As the foregoing review of our Supreme Court’s decision in Gomez clearly demonstrates, and contrary to the petitioner’s argument in this case, our Supreme Court in Gomez did not conclude that a habeas court must, in all cases, infer the existence of an agreement or understanding any time there is "critical testimony" from a witness at a criminal trial that is followed by "conspicuous leniency" delivered to that witness in connection with his or her own criminal case. Rather, the court in Gomez simply concluded that the habeas court’s finding that Valentin had testified truthfully at the defendant’s criminal trial was clearly erroneous based on the undisputed record from Valentin’s bond hearing.

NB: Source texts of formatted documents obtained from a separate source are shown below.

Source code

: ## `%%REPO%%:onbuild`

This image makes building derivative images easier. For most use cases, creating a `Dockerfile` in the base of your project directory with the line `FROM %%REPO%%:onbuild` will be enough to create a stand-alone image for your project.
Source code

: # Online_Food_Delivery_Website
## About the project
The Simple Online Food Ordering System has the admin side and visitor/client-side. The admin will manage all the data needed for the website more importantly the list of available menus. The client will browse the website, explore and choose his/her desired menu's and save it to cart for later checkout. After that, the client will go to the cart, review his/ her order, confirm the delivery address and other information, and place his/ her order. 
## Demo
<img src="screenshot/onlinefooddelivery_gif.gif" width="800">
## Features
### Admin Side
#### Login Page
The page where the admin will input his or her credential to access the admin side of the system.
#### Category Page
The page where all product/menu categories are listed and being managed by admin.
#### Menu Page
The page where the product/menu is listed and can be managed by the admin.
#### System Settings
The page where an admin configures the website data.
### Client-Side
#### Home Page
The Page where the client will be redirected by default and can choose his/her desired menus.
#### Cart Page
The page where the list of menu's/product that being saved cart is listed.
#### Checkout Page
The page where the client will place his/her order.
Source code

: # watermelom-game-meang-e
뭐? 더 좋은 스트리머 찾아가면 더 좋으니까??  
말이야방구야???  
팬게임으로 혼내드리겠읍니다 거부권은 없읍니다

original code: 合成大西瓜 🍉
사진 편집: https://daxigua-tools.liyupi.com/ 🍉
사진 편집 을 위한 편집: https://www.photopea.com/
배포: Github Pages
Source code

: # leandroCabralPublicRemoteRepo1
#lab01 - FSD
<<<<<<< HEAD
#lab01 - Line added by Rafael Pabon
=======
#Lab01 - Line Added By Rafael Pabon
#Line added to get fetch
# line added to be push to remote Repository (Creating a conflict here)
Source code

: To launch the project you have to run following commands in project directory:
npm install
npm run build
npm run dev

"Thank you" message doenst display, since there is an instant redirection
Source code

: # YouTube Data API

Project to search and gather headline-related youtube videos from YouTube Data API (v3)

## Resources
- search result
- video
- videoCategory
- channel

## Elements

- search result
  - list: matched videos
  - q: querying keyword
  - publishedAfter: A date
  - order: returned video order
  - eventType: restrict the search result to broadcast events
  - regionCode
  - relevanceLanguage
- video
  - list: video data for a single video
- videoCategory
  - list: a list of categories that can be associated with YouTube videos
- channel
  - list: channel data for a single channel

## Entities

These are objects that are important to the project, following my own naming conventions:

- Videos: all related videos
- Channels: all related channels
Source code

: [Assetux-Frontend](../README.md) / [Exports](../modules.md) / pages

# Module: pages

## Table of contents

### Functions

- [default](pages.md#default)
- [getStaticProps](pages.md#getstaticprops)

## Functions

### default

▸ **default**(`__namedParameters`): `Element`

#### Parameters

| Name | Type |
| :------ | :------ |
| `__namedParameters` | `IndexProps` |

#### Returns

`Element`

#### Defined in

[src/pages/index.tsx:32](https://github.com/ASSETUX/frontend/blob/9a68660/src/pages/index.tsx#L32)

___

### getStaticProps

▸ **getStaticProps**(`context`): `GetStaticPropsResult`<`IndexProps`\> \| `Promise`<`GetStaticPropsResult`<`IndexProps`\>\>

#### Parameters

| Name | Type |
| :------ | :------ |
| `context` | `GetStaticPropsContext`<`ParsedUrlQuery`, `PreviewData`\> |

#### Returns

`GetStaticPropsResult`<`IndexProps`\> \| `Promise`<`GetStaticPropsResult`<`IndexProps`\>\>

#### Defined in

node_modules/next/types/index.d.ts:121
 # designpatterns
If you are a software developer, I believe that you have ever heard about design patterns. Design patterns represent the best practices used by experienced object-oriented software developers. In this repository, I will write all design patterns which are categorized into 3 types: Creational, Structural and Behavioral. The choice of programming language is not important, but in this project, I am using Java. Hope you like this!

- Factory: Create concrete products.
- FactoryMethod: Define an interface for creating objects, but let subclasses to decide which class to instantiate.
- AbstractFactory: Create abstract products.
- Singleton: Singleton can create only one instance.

The transcripts from Valentin’s bond hearing included multiple references to her cooper- ation in the course of a relatively brief hearing as well as the prosecutor’s statements strongly implying that Valentin had, in fact, received benefits by way of a reduction in her bond in exchange for her prior cooperation at a codefendant’s probable cause hearing.

Having rejected the petitioner’s broad characterization of our Supreme Court’s decision in Gomez, we now turn to the record in this case to determine whether the habeas court’s finding that Gomez testified truthfully during the petitioner’s criminal trial was clearly erroneous. At the habeas trial, the respondent introduced testimony from Gomez, his former attorney, and three prosecutors, all of whom testified that there was no formal or informal agreement or understanding between Gomez and the state. Gomez testified that he was never approached by Smith, Carney, or Catania about a plea agreement. He stated that the testimony that he provided at the petitioner’s criminal trial was the complete truth, including his testimony that he had not received any offers from the state in exchange for his testimony. Additionally, he denied that he himself had approached the state to offer to testify in exchange for consideration in his own case but asserted that he hoped that he would benefit from his testimony.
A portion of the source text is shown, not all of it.